● **Task instructions**: Lines with the string "double" are to be identified in the listing and copied.

━━━

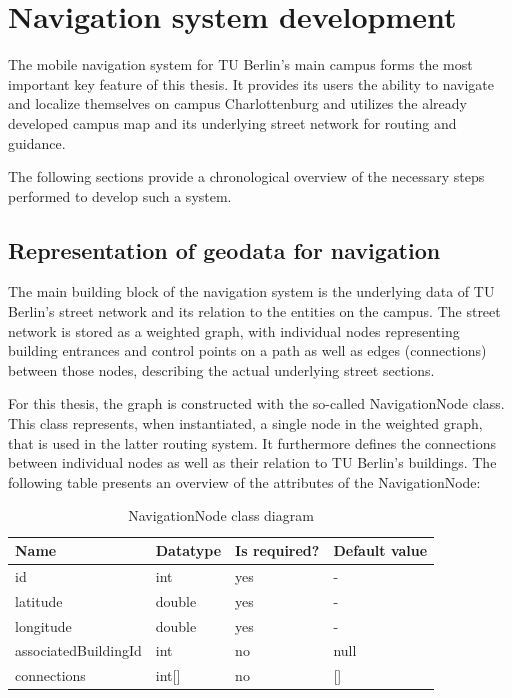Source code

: \section{Navigation system development}
The mobile navigation system for TU Berlin's main campus forms the most important key feature of this thesis. It provides its users the ability to navigate and localize themselves on campus Charlottenburg and utilizes the already developed campus map and its underlying street network for routing and guidance.

The following sections provide a chronological overview of the necessary steps performed to develop such a system.

\subsection{Representation of geodata for navigation}
The main building block of the navigation system is the underlying data of TU Berlin's street network and its relation to the entities on the campus. The street network is stored as a weighted graph, with individual nodes representing building entrances and control points on a path as well as edges (connections) between those nodes, describing the actual underlying street sections.

For this thesis, the graph is constructed with the so-called NavigationNode class. This class represents, when instantiated, a single node in the weighted graph, that is used in the latter routing system. It furthermore defines the connections between individual nodes as well as their relation to TU Berlin's buildings. The following table presents an overview of the attributes of the NavigationNode:

\begin{table}[!ht]
	\small
	\centering
	\begin{tabular}{|l|l|l|l|}
		\hline
		\textbf{Name}           & \textbf{Datatype}     & \textbf{Is required?}       	& \textbf{Default value} 	\\
		\hline
        id               		& int	              	& yes                          	& - 				\\
		\hline
        latitude                & double              	& yes                          	& - 				\\
		\hline
		longitude               & double              	& yes                          	& - 				\\
		\hline
		associatedBuildingId    & int              		& no                          	& null 				\\
		\hline
		connections    			& int[]              	& no                          	& [] 				\\
		\hline
	\end{tabular}
	\caption{NavigationNode class diagram}
\end{table}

━━━

● **Result of this task**:
        latitude                & double              	& yes                          	& - 				\\
		longitude               & double              	& yes                          	& - 				\\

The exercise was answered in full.